Se croire veillé là-haut l’aidait à lacer ses chaussures. Croire aux vols d’oiseaux signifiants, aux arcs-en-ciel sur la route de l’alliance ; se prendre pour un peu plus qu’un spermatozoïde gagnant, plus que de la chair en expansion sur une ossature de hasard ; se croire recommandé, se dire qu’une Instance délibérait à son avantage dans une Salle du Conseil de l’Outre-monde, cela l’aidait à avancer. « Mais dans tant de malheurs des autres, se dit-il un jour, pourquoi moi ? »

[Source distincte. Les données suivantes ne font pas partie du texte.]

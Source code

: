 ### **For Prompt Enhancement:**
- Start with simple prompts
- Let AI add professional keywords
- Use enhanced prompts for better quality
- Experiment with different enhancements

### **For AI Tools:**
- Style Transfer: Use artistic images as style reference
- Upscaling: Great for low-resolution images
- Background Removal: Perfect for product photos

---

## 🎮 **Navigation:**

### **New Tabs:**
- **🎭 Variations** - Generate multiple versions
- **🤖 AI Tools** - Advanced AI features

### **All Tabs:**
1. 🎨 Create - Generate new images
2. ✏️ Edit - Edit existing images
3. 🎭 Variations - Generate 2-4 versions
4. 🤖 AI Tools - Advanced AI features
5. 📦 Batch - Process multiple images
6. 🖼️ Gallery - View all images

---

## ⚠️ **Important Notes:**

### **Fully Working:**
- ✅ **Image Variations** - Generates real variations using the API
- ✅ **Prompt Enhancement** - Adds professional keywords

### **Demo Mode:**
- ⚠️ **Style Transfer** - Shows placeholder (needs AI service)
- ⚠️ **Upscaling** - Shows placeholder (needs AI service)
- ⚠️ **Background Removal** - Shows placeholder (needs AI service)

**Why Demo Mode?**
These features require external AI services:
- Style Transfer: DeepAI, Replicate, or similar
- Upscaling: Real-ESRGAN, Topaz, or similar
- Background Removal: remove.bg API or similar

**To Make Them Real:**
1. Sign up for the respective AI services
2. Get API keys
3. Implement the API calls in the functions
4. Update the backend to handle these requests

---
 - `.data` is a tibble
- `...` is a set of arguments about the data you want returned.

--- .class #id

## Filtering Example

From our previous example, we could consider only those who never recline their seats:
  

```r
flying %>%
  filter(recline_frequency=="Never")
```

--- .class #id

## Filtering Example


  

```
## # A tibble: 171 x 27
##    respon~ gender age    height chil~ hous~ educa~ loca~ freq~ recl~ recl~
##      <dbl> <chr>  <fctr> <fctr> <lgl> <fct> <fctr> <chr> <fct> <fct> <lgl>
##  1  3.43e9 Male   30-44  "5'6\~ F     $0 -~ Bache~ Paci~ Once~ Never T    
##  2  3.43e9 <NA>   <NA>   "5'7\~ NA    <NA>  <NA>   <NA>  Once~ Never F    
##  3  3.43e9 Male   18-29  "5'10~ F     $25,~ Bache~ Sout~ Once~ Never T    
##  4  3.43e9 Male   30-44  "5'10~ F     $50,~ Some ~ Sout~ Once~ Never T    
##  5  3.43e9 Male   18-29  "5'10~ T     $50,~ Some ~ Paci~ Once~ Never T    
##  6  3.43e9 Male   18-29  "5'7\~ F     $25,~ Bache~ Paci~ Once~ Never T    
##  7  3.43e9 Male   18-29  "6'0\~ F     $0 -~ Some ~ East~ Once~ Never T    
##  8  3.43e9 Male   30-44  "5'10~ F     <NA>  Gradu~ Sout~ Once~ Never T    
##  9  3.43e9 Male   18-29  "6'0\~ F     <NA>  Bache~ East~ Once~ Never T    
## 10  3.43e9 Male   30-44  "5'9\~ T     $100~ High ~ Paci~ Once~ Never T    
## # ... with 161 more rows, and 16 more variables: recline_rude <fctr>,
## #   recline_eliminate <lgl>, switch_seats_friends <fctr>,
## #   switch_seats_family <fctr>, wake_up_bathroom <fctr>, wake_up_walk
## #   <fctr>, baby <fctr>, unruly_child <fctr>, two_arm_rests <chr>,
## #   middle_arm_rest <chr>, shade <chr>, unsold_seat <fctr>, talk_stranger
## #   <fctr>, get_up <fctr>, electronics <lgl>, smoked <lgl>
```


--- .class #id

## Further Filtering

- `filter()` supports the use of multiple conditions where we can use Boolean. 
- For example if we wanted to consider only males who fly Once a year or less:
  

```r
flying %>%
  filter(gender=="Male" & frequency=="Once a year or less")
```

Se savoir suivi sur le parcours par des yeux d’indulgence, des lèvres de pardon ; accompagné par une main de douceur, une parole de vigueur, cela l’aidait à repousser chaque jour l’horizon. Mais les yeux se fermaient, les lèvres se taisaient, les mains retombaient ; c’est toute une provision de route qu’on lui volait ; et voilà maintenant qu’il allait sans vivres, comme jeté à bas du carrosse sur un chemin de grande incertitude.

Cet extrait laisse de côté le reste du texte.